White liberalism has problems. First it was Bill Mahler on his Islamophobia rant, now it’s a column in the Independent. They claim to speak for liberal values, which are often broadly reducible to atheism and LGBT people. I want to address this.
For too long, the atheist and LGBT communities have tolerated our self-appointed leaders seeking advantage in Islamophobia. Maybe Richard Dawkins and Peter Tatchell really think there is some threat of Sharia Law being imposed in the UK. However, this seems unlikely.
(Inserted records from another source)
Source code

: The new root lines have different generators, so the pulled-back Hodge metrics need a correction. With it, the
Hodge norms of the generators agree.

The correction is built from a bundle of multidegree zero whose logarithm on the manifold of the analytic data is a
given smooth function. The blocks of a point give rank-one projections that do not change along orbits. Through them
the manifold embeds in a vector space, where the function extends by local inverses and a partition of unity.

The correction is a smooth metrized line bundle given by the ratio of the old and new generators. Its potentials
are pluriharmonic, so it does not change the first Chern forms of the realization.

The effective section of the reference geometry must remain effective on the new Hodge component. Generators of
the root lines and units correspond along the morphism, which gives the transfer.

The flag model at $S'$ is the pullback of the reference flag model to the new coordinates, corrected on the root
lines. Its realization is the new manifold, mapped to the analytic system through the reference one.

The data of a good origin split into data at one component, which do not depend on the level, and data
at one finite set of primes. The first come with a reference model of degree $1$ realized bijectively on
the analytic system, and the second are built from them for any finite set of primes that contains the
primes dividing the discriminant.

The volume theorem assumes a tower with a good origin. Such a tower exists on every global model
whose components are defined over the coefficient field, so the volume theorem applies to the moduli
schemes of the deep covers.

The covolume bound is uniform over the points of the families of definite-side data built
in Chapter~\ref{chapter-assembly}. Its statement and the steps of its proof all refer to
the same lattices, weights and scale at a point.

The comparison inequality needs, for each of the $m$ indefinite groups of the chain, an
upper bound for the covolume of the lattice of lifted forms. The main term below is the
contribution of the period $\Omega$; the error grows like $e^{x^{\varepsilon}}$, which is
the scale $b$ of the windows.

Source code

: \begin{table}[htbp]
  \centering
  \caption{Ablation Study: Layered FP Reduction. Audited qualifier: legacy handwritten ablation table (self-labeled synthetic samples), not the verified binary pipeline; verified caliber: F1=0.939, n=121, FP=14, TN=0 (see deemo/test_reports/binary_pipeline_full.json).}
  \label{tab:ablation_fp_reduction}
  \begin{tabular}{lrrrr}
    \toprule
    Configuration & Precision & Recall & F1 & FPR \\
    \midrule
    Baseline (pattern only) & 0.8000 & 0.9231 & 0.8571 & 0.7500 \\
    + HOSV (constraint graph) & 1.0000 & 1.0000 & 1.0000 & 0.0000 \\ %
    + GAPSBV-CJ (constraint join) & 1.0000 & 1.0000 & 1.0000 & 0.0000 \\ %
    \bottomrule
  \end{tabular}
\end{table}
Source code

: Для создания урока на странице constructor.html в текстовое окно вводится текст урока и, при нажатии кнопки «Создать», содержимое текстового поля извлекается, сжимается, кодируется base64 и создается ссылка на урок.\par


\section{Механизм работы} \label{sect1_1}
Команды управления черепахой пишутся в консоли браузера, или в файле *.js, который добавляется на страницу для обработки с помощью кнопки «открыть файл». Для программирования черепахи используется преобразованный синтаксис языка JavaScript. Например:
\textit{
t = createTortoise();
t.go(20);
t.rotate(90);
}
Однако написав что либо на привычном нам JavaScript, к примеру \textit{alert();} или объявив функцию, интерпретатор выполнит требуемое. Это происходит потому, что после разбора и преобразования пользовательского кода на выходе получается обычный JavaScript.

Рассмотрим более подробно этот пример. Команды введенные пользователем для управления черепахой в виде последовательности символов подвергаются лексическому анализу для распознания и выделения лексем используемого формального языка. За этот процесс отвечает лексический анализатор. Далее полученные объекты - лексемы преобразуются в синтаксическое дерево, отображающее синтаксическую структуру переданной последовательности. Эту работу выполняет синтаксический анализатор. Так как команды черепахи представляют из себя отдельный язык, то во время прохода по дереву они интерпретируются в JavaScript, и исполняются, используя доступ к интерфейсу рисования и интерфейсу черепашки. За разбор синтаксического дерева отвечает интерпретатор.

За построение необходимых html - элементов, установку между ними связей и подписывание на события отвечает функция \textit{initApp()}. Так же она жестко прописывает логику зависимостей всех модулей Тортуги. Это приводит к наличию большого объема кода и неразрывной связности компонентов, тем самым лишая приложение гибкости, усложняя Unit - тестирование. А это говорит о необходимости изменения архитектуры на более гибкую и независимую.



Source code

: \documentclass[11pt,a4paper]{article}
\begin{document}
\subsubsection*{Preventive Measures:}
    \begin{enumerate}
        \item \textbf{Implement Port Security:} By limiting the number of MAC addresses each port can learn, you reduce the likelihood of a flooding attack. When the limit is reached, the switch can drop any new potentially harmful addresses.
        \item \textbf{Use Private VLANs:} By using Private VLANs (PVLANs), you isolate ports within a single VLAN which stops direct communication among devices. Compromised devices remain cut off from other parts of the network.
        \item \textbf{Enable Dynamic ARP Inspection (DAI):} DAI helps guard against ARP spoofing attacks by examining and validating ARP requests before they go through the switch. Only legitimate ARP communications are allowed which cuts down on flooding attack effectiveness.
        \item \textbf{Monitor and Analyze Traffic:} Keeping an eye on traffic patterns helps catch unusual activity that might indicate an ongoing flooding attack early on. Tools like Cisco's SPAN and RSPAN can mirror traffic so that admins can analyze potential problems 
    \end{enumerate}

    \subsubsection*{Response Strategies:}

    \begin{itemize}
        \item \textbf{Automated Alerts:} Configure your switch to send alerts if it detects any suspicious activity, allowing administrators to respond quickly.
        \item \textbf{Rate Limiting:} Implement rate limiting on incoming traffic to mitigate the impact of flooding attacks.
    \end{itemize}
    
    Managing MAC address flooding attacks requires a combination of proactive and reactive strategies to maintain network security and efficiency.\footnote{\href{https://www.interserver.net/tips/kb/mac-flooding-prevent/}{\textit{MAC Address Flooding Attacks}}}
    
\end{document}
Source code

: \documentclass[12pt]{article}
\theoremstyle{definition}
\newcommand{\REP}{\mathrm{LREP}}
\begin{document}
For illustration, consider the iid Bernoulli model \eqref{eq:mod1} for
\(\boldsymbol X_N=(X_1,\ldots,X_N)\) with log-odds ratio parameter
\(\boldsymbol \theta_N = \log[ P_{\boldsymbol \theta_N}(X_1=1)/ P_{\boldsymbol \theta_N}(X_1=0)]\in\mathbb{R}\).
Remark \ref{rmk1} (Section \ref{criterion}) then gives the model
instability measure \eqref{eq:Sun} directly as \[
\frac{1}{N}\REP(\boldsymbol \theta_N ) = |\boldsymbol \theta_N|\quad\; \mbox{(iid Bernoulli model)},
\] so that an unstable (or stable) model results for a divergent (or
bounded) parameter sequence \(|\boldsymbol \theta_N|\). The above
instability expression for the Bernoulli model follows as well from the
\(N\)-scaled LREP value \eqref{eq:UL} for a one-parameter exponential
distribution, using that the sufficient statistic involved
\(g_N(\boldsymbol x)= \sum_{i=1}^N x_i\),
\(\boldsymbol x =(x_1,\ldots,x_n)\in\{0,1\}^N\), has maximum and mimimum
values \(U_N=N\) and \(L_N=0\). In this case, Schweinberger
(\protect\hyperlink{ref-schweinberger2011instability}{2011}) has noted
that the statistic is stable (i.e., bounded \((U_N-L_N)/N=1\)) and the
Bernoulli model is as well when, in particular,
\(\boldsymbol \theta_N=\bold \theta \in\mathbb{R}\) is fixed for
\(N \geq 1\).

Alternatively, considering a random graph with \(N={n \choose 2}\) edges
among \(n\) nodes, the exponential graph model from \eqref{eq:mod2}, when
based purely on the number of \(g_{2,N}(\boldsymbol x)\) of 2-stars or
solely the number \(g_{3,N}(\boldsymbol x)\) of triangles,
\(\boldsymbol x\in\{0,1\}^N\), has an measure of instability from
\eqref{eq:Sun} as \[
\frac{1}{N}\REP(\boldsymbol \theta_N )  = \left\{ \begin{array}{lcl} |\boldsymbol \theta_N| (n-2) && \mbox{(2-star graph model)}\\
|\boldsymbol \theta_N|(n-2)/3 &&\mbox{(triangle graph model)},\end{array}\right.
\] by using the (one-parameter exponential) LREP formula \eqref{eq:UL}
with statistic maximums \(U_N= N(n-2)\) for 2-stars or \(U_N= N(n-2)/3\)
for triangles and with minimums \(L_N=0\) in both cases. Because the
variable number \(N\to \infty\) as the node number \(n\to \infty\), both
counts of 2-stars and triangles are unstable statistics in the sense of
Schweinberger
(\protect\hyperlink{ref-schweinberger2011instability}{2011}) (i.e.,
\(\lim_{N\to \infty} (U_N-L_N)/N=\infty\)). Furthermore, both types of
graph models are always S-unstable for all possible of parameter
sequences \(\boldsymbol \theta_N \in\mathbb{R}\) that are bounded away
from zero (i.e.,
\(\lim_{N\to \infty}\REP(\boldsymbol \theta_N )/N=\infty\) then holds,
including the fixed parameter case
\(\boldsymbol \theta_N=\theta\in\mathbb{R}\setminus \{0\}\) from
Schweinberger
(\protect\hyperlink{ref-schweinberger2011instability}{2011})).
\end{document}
Muslims make up a tiny minority in Europe in general and within the UK. Even if a majority of Muslims were in favour of abandoning a thousand years of common law, (which is already a dubious assertion), they don’t have the political backing or the numbers to make this happen. The idea that this is some kind of threat is absurd. Dawkins and Tatchell are being deliberately disingenuous. These men are (presumably) smart enough to know better.
Meanwhile, Christianity, the majority religion, is often threatening to both atheists and LGBT people. One need look no further to our closest allies, the US, to see a country where Christian parents can bully their trans children to death, like the case of Leelah Alcorn. And where Christianity is such an official part of that ‘secular’ state, that they hold a National Day of Prayer. Indeed, former president George HW Bush gave an interview where he called for atheists to be stripped of their citizenship. American Christian extremists are part of an international network, which does have links in the UK and have done some serious harm abroad. These religious extremists have travelled to Uganda, specifically to persecute LGBT people there.
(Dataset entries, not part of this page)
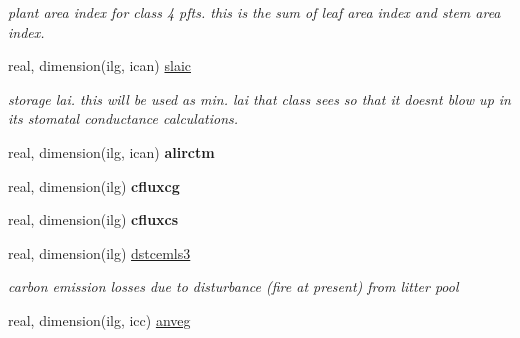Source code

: \begin{DoxyCompactItemize}
\begin{DoxyCompactList}\small\item\em plant area index for class\textquotesingle{} 4 pfts. this is the sum of leaf area index and stem area index. \end{DoxyCompactList}\item 
\hypertarget{structctem__statevars_1_1veg__gat_a98953fd6bd2f597f2cc0b61ab2a5d9ba}{}real, dimension(ilg, ican) \hyperlink{structctem__statevars_1_1veg__gat_a98953fd6bd2f597f2cc0b61ab2a5d9ba}{slaic}\label{structctem__statevars_1_1veg__gat_a98953fd6bd2f597f2cc0b61ab2a5d9ba}

\begin{DoxyCompactList}\small\item\em storage lai. this will be used as min. lai that class sees so that it doesn\textquotesingle{}t blow up in its stomatal conductance calculations. \end{DoxyCompactList}\item 
\hypertarget{structctem__statevars_1_1veg__gat_a86ea8eeea5c36a73bd27ce073705ae74}{}real, dimension(ilg, ican) {\bfseries alirctm}\label{structctem__statevars_1_1veg__gat_a86ea8eeea5c36a73bd27ce073705ae74}

\item 
\hypertarget{structctem__statevars_1_1veg__gat_aeef6566e82218dd656f1b074d62a82a9}{}real, dimension(ilg) {\bfseries cfluxcg}\label{structctem__statevars_1_1veg__gat_aeef6566e82218dd656f1b074d62a82a9}

\item 
\hypertarget{structctem__statevars_1_1veg__gat_a68c0b004a69e8a69dfcd9efc6ded0cdd}{}real, dimension(ilg) {\bfseries cfluxcs}\label{structctem__statevars_1_1veg__gat_a68c0b004a69e8a69dfcd9efc6ded0cdd}

\item 
\hypertarget{structctem__statevars_1_1veg__gat_ab34a60d0d1e3b3b0c76af0cb61d331ab}{}real, dimension(ilg) \hyperlink{structctem__statevars_1_1veg__gat_ab34a60d0d1e3b3b0c76af0cb61d331ab}{dstcemls3}\label{structctem__statevars_1_1veg__gat_ab34a60d0d1e3b3b0c76af0cb61d331ab}

\begin{DoxyCompactList}\small\item\em carbon emission losses due to disturbance (fire at present) from litter pool \end{DoxyCompactList}\item 
\hypertarget{structctem__statevars_1_1veg__gat_a7764723050312189f092c5783d86653e}{}real, dimension(ilg, icc) \hyperlink{structctem__statevars_1_1veg__gat_a7764723050312189f092c5783d86653e}{anveg}\label{structctem__statevars_1_1veg__gat_a7764723050312189f092c5783d86653e}


\end{DoxyCompactItemize}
And nobody spills endless ink on a national stage about the Christian threat. Because Christians are dominant and have power. Which is exactly why they actually are a threat, and also why nobody wants to have to deal with the fallout. Because obviously not all Christians are extremists, only a small minority – something that is also true for other religions, although that fact tends to be conveniently forgotten. When one lives in a dominant Christian milieu, it’s immediately very obvious that there are some positive aspects to the structures created by Christian organisations and that many Christians are peaceful and harmless and privately horrified by the misogynistic and homophobic activities undertaken under the banner of Christianity. Yet, somehow, white liberals are systematically unable to perceive that this kind of ideological diversity might exist in Islam. Why is that?
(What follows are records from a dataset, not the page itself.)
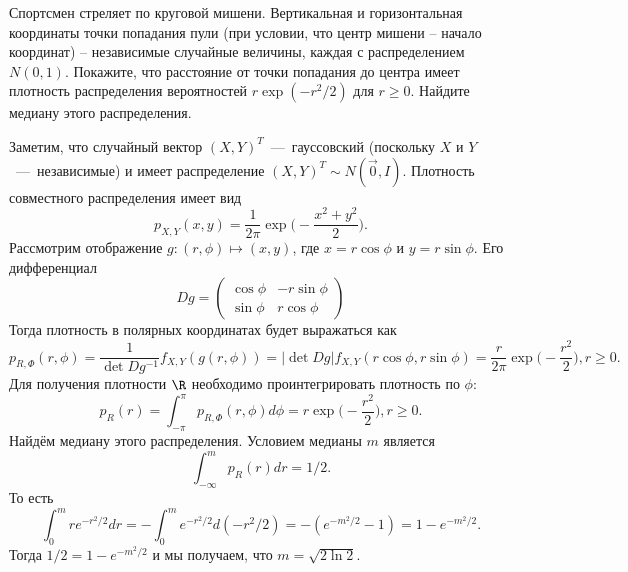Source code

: \begin{problem}[99]
    Спортсмен стреляет по круговой мишени.
    Вертикальная и горизонтальная координаты точки попадания пули (при условии, что центр мишени -- начало координат) -- независимые случайные величины, каждая с распределением $N(0, 1)$.
    Покажите, что расстояние от точки попадания до центра имеет плотность распределения вероятностей $r \exp(-r^2/2)$ для $r \geq 0$.
    Найдите медиану этого распределения.
\end{problem}
\begin{solution}
    Заметим, что случайный вектор $(X, Y)^T$~---~гауссовский (поскольку $X$ и $Y$~---~независимые) и имеет распределение $(X, Y)^T \sim N(\vec{0}, I)$.
    Плотность совместного распределения имеет вид
    \[
        p_{X, Y}(x, y) = \dfrac{1}{2\pi}\exp\biggr(-\dfrac{x^2 + y^2}{2}\biggr).
    \]
    Рассмотрим отображение $g: (r, \phi) \mapsto (x, y)$, где $x = r\cos\phi$ и $y = r\sin\phi$.
    Его дифференциал
    \[
        Dg =
        \begin{pmatrix*}
            \cos\phi & -r\sin\phi \\ \sin\phi & r\cos\phi
        \end{pmatrix*}
    \]
    Тогда плотность в полярных координатах будет выражаться как
    \[
        p_{R, \Phi}(r, \phi) = \dfrac{1}{\det Dg^{-1}}f_{X, Y}(g(r, \phi)) = |\det Dg|f_{X, Y}(r\cos\phi, r\sin\phi) = \dfrac{r}{2\pi}\exp\biggr(-\dfrac{r^2}{2}\biggr), r \geq 0.
    \]
    Для получения плотности $\R$ необходимо проинтегрировать плотность по $\phi$:
    \[
        p_{R}(r) = \int_{-\pi}^\pi p_{R, \Phi}(r, \phi)d\phi = r\exp\biggr(-\dfrac{r^2}{2}\biggr), r \geq 0.
    \]
    Найдём медиану этого распределения. Условием медианы $m$ является
    \[
        \int_{-\infty}^m p_R(r)dr = 1/2.
    \]
    То есть
    \[
        \int_0^m re^{-r^2/2}dr = -\int_0^m e^{-r^2/2}d(-r^2/2) = -(e^{-m^2/2} - 1) = 1 - e^{-m^2/2}.
    \]
    Тогда $1/2 = 1 - e^{-m^2/2}$ и мы получаем, что $m = \sqrt{2\ln 2}$.
\end{solution}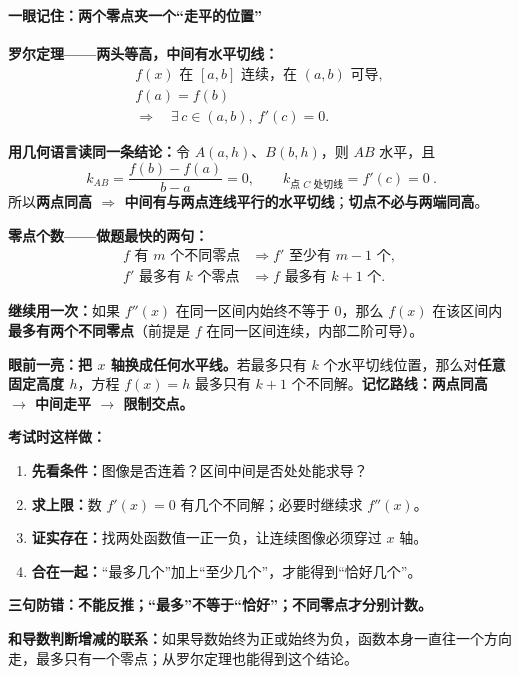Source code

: \clearpage
\begin{summarybox}
\paragraph{一眼记住：两个零点夹一个“走平的位置”}

\textbf{罗尔定理——两头等高，中间有水平切线：}
\[
\boxed{\begin{gathered}
f(x)\text{ 在 }[a,b]\text{ 连续，在 }(a,b)\text{ 可导},\\
f(a)=f(b)\\[2pt]
\Longrightarrow\quad \exists\,c\in(a,b),\ f'(c)=0.
\end{gathered}}
\]


\textbf{用几何语言读同一条结论：}令 $A(a,h)$、$B(b,h)$，则 $AB$ 水平，且
\[
\boxed{\ k_{AB}=\frac{f(b)-f(a)}{b-a}=0,
\qquad k_{\text{点 }C\text{ 处切线}}=f'(c)=0\ }.
\]
所以\textbf{两点同高 $\Rightarrow$ 中间有与两点连线平行的水平切线}；\textbf{切点不必与两端同高}。

\textbf{零点个数——做题最快的两句：}
\[
\boxed{\begin{aligned}
f\text{ 有 }m\text{ 个不同零点}&\Longrightarrow f'\text{ 至少有 }m-1\text{ 个},\\
f'\text{ 最多有 }k\text{ 个零点}&\Longrightarrow f\text{ 最多有 }k+1\text{ 个}.
\end{aligned}}
\]

\textbf{继续用一次：}如果 $f''(x)$ 在同一区间内始终不等于 $0$，那么 $f(x)$ 在该区间内\textbf{最多有两个不同零点}（前提是 $f$ 在同一区间连续，内部二阶可导）。

\textbf{眼前一亮：把 $x$ 轴换成任何水平线。}若最多只有 $k$ 个水平切线位置，那么对\textbf{任意固定高度 $h$}，方程 $f(x)=h$ 最多只有 $k+1$ 个不同解。\textbf{记忆路线：两点同高 $\rightarrow$ 中间走平 $\rightarrow$ 限制交点。}


\textbf{考试时这样做：}
\begin{enumerate}
  \item \textbf{先看条件：}图像是否连着？区间中间是否处处能求导？
  \item \textbf{求上限：}数 $f'(x)=0$ 有几个不同解；必要时继续求 $f''(x)$。
  \item \textbf{证实存在：}找两处函数值一正一负，让连续图像必须穿过 $x$ 轴。
  \item \textbf{合在一起：}“最多几个”加上“至少几个”，才能得到“恰好几个”。
\end{enumerate}

\textbf{三句防错：}\textbf{不能反推；“最多”不等于“恰好”；不同零点才分别计数。}

\textbf{和导数判断增减的联系：}如果导数始终为正或始终为负，函数本身一直往一个方向走，最多只有一个零点；从罗尔定理也能得到这个结论。
\end{summarybox}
LGBT people and, to a much lesser extent, atheists in the UK are ‘subaltern’. In many ways still, we do not have direct access to power and are not granted platforms to advocate for ourselves unless we enter into a bargain with the powerful. We can have nice shiny platforms to advocate for ourselves only if we couple that with advocating against other unpopular groups. At least, according to Spikvak in Can the Subaltern Speak. Surely now, though, atheists and LGBT people are much more empowered than we used to be? And Grace Dent, the Independent columnist, does not appear to be part of the LGBT community, so we’re not even getting access to a major media platform, we’re just being used as a stick to beat people with. Our role as subaltern has shifted from being consistently outsider to some sort of militarised symbol of tolerance. ‘Look at how well we treat LGBT people’ says the west (please pay no attention to the discrimination behind the curtain). We’re better than our military enemies because we’re less awful. And thus our militarism becomes pink-washed. We invaded Kuwait many years ago to defend premature infants thrown out of incubators by the Iraq army (one of the most telling and canny lies ever told in the US congress). Now we fight ISIS to save the gays. Militaries that only recently decided to admit LGB people are now supposed to be our saviours.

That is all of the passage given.